Muslims in the United States
Since 2001 Boston College political science professor Peter Skerry has studied the social, political and cultural impact on the American Muslim community of the 9/11 terror attacks. On January 30 the Boisi Center invited him to speak about his research, which will be published in a forthcoming book.
Popular media culture today tends to focus on the international influences on the American Muslim community, but Skerry is primarily interested in domestic considerations: how is the community affected by American politics, society and culture—and conversely, how does it affect American politics, society and culture? This relationship can be understood in two ways, he argued, which have important implications for the Muslim community’s assimilation into American culture. Understood as a racial minority, American Muslims (who are overwhelmingly non-white) become part of this country’s long history of racial discrimination. This would provide legitimacy for them (and their supporters) to draw upon the principles and practices of the 1960s civil rights movement against racial discrimination.
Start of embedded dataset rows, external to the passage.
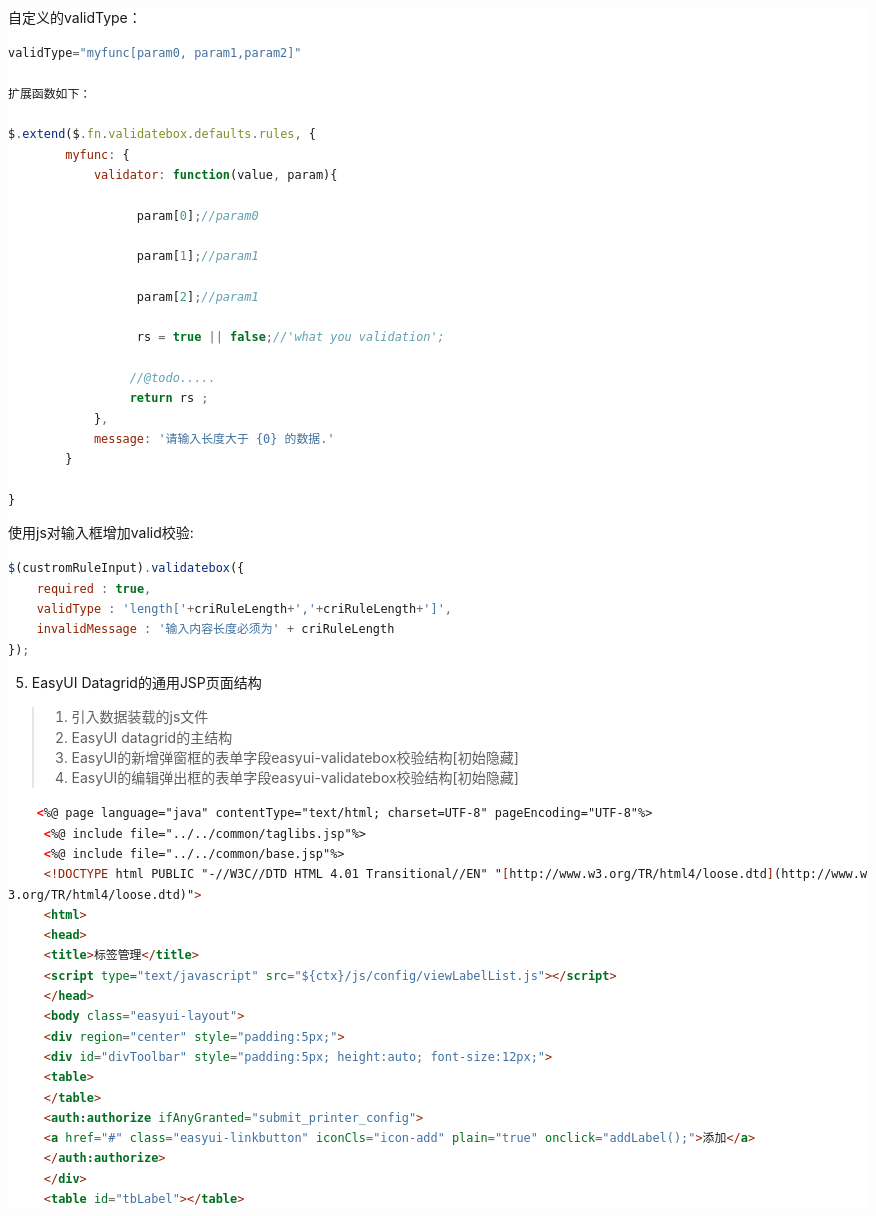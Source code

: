 自定义的validType：

```javascript
validType="myfunc[param0, param1,param2]"

扩展函数如下：

$.extend($.fn.validatebox.defaults.rules, {
        myfunc: {
            validator: function(value, param){

                  param[0];//param0

                  param[1];//param1

                  param[2];//param1

                  rs = true || false;//'what you validation';

                 //@todo.....
                 return rs ;
            },
            message: '请输入长度大于 {0} 的数据.'
        }

}
```

使用js对输入框增加valid校验:

```javascript
$(custromRuleInput).validatebox({
	required : true,
	validType : 'length['+criRuleLength+','+criRuleLength+']',
	invalidMessage : '输入内容长度必须为' + criRuleLength
});
```

5. EasyUI Datagrid的通用JSP页面结构

>1. 引入数据装载的js文件
>2. EasyUI datagrid的主结构
>3. EasyUI的新增弹窗框的表单字段easyui-validatebox校验结构[初始隐藏]
>4. EasyUI的编辑弹出框的表单字段easyui-validatebox校验结构[初始隐藏]

```html
    <%@ page language="java" contentType="text/html; charset=UTF-8" pageEncoding="UTF-8"%>
     <%@ include file="../../common/taglibs.jsp"%>
     <%@ include file="../../common/base.jsp"%>
     <!DOCTYPE html PUBLIC "-//W3C//DTD HTML 4.01 Transitional//EN" "[http://www.w3.org/TR/html4/loose.dtd](http://www.w3.org/TR/html4/loose.dtd)">
     <html>
     <head>
     <title>标签管理</title>
     <script type="text/javascript" src="${ctx}/js/config/viewLabelList.js"></script>
     </head>
     <body class="easyui-layout">
     <div region="center" style="padding:5px;">
     <div id="divToolbar" style="padding:5px; height:auto; font-size:12px;">
     <table>
     </table>
     <auth:authorize ifAnyGranted="submit_printer_config">
     <a href="#" class="easyui-linkbutton" iconCls="icon-add" plain="true" onclick="addLabel();">添加</a>
     </auth:authorize>
     </div>
     <table id="tbLabel"></table>
```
Understood as a religious minority, however, American Muslims could look to American Jews and Catholics for common cause, since both of those communities have largely overcome their initial historical experience as targets of severe discrimination in the U.S. Skerry found the parallel with Catholics to be the most compelling. Indeed, like Catholics, American Muslims do not fit neatly into either liberal or conservative political categories in this country. While American Muslims have generally welcomed liberal/progressive efforts to protect civil rights and religious freedom, they tend to have deep reservations about the liberal social agenda. The political loyalties of this important group are thus up for grabs in a critical election year.